Work required – Output each line from the one that contains "Conclude from the" to the final line of the data below, exactly, and include nothing else.

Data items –
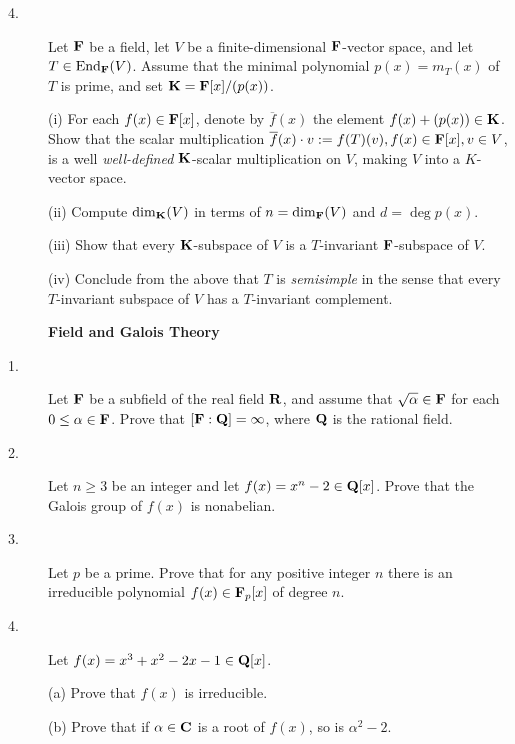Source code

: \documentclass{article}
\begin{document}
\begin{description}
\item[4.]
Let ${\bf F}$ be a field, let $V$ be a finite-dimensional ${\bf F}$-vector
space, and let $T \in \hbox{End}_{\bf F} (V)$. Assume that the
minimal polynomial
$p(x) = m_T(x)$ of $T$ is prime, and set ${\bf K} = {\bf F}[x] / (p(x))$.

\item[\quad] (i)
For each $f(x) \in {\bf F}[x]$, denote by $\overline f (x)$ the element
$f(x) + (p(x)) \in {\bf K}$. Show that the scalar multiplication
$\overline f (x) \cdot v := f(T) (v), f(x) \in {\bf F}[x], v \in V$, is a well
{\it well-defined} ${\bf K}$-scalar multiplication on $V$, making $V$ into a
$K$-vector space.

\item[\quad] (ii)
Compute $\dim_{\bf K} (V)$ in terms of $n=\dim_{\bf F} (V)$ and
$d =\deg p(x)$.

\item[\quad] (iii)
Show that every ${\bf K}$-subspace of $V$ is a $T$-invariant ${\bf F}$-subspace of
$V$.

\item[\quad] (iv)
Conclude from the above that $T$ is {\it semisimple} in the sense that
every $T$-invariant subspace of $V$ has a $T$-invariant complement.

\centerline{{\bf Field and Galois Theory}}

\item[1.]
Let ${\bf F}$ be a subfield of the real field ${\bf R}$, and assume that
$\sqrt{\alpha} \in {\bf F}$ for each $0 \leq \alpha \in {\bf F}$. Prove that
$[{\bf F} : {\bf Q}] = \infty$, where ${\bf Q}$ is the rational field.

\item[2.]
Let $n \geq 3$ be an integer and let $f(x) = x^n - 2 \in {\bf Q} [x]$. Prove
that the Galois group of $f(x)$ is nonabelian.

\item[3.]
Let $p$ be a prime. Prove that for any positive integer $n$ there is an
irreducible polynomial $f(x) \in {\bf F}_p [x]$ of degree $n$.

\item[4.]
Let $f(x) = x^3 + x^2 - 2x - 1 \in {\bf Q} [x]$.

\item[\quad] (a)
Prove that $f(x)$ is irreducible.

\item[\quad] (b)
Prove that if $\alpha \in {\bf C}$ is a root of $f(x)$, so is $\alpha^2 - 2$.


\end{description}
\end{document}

Response below –
Conclude from the above that $T$ is {\it semisimple} in the sense that
every $T$-invariant subspace of $V$ has a $T$-invariant complement.

\centerline{{\bf Field and Galois Theory}}

\item[1.]
Let ${\bf F}$ be a subfield of the real field ${\bf R}$, and assume that
$\sqrt{\alpha} \in {\bf F}$ for each $0 \leq \alpha \in {\bf F}$. Prove that
$[{\bf F} : {\bf Q}] = \infty$, where ${\bf Q}$ is the rational field.

\item[2.]
Let $n \geq 3$ be an integer and let $f(x) = x^n - 2 \in {\bf Q} [x]$. Prove
that the Galois group of $f(x)$ is nonabelian.

\item[3.]
Let $p$ be a prime. Prove that for any positive integer $n$ there is an
irreducible polynomial $f(x) \in {\bf F}_p [x]$ of degree $n$.

\item[4.]
Let $f(x) = x^3 + x^2 - 2x - 1 \in {\bf Q} [x]$.

\item[\quad] (a)
Prove that $f(x)$ is irreducible.

\item[\quad] (b)
Prove that if $\alpha \in {\bf C}$ is a root of $f(x)$, so is $\alpha^2 - 2$.


\end{description}
\end{document}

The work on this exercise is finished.